Simulate Group Sequential Designs with Ease via sim_gs

library(gsDesign2)
library(simtrial)
library(dplyr)
library(gt)

set.seed(2025)

The sim_gs_n() function simulates group sequential designs with fixed sample size and multiple analyses. There are many advantages of calling sim_gs_n() directly.

It is simple, which allows for a single function call to perform thousands of simulations.
It allows for a variety of testing methods, such as logrank, weighted logrank test, RMST, and milestone test, via the test = ... argument.
It automatically implements a parallel computation backend, allowing users to achieve shorter running times.
It enables flexible data cutting methods for analyses, specifically: (1) planned calendar time, (2) targeted events, (3) maximum time extension to reach targeted events, (4) planned minimum time after the previous analysis, (5) minimal follow-up time after specified enrollment fraction; various combinations of these cut methods can also be specified.

The process for simulating via sim_gs_n() is outlined in Steps 1 to 3 below.

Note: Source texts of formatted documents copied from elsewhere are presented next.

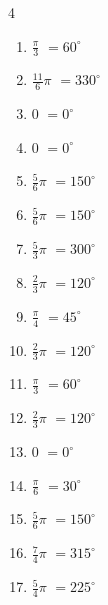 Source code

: \begin{multicols}{4}
\begin{enumerate}
  \item $\displaystyle \frac{\pi}{3}$
        $\displaystyle =60^{\circ}$

  \item $\displaystyle \frac{11}{6}\pi$
        $\displaystyle =330^{\circ}$

\columnbreak %

\resetques

  \item $\displaystyle 0$
        $\displaystyle =0^{\circ}$

  \item $\displaystyle 0$
        $\displaystyle =0^{\circ}$

  \item $\displaystyle \frac{5}{6}\pi$
        $\displaystyle =150^{\circ}$

  \item $\displaystyle \frac{5}{6}\pi$
        $\displaystyle =150^{\circ}$

  \item $\displaystyle \frac{5}{3}\pi$
        $\displaystyle =300^{\circ}$

  \item $\displaystyle \frac{2}{3}\pi$
        $\displaystyle =120^{\circ}$

  \item $\displaystyle \frac{\pi}{4}$
        $\displaystyle =45^{\circ}$

  \item $\displaystyle \frac{2}{3}\pi$
        $\displaystyle =120^{\circ}$

  \item $\displaystyle \frac{\pi}{3}$
        $\displaystyle =60^{\circ}$

  \item $\displaystyle \frac{2}{3}\pi$
        $\displaystyle =120^{\circ}$

  \item $\displaystyle 0$
        $\displaystyle =0^{\circ}$

  \item $\displaystyle \frac{\pi}{6}$
        $\displaystyle =30^{\circ}$

  \item $\displaystyle \frac{5}{6}\pi$
        $\displaystyle =150^{\circ}$

  \item $\displaystyle \frac{7}{4}\pi$
        $\displaystyle =315^{\circ}$

  \item $\displaystyle \frac{5}{4}\pi$
        $\displaystyle =225^{\circ}$


\end{enumerate}
\end{multicols}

Step 1: Define design paramaters

To run simulations for a group sequential design, several design characteristics are required. The following code creates a design for an unstratified 2-arm trial with equal randomization. Enrollment is targeted to last for 12 months at a constant enrollment rate. The control arm is specified as exponential with a median of 10 months. The experimental arm distribution has a piecewise exponential distribution with a delay of 3 months with no benefit relative to control (HR = 1) followed by a hazard ratio of 0.6 thereafter. Additionally, there is an exponential dropout rate of 0.001 per month (or unit of time). The set up of these parameters is similar to the vignette Simulate Fixed Designs with Ease via sim_fixed_n. The total sample size is derived for 90% power.

stratum <- data.frame(stratum = "All", p = 1)
block <- rep(c("experimental", "control"), 2)
# enrollment rate will be updated later, 
# multiplied by a constant to get targeted power
enroll_rate <- data.frame(stratum = "All", rate = 1, duration = 12)
fail_rate <- data.frame(stratum = "All",
                        duration = c(3, Inf), fail_rate = log(2) / 10, 
                        hr = c(1, 0.6), dropout_rate = 0.001)
# Derive design using the average hazard ratio method
x <- gs_design_ahr(enroll_rate = enroll_rate, fail_rate = fail_rate,
                   analysis_time = c(12, 24, 36), alpha = 0.025, beta = 0.1,
                   # spending function for upper bound
                   upper = gs_spending_bound, 
                   upar = list(sf = gsDesign::sfLDOF, total_spend = 0.025),
                   # Fixed lower bound
                   lower = gs_b,
                   lpar = rep(-Inf, 3)) |> to_integer()

sample_size <- x$analysis$n |> max()
event <- x$analysis$event
eff_bound <- x$bound$z[x$bound$bound == "upper"]

cat(paste("The total sample size is ", sample_size, "\n", sep = ''))

## The total sample size is 362

cat("The number of events at IA1, IA2 and FA are:", event, "\n")

## The number of events at IA1, IA2 and FA are: 106 227 287

cat("The efficacy bounds at IA1, IA2 and FA are:", round(eff_bound, 3), "\n")

## The efficacy bounds at IA1, IA2 and FA are: 3.508 2.269 2.023

cat("Targeted analysis times:", round(x$analysis$time, 1), "\n")

## Targeted analysis times: 12 24 35.9

Now we get the updated planned enrollment rate from the design to achieve the above targeted sample size.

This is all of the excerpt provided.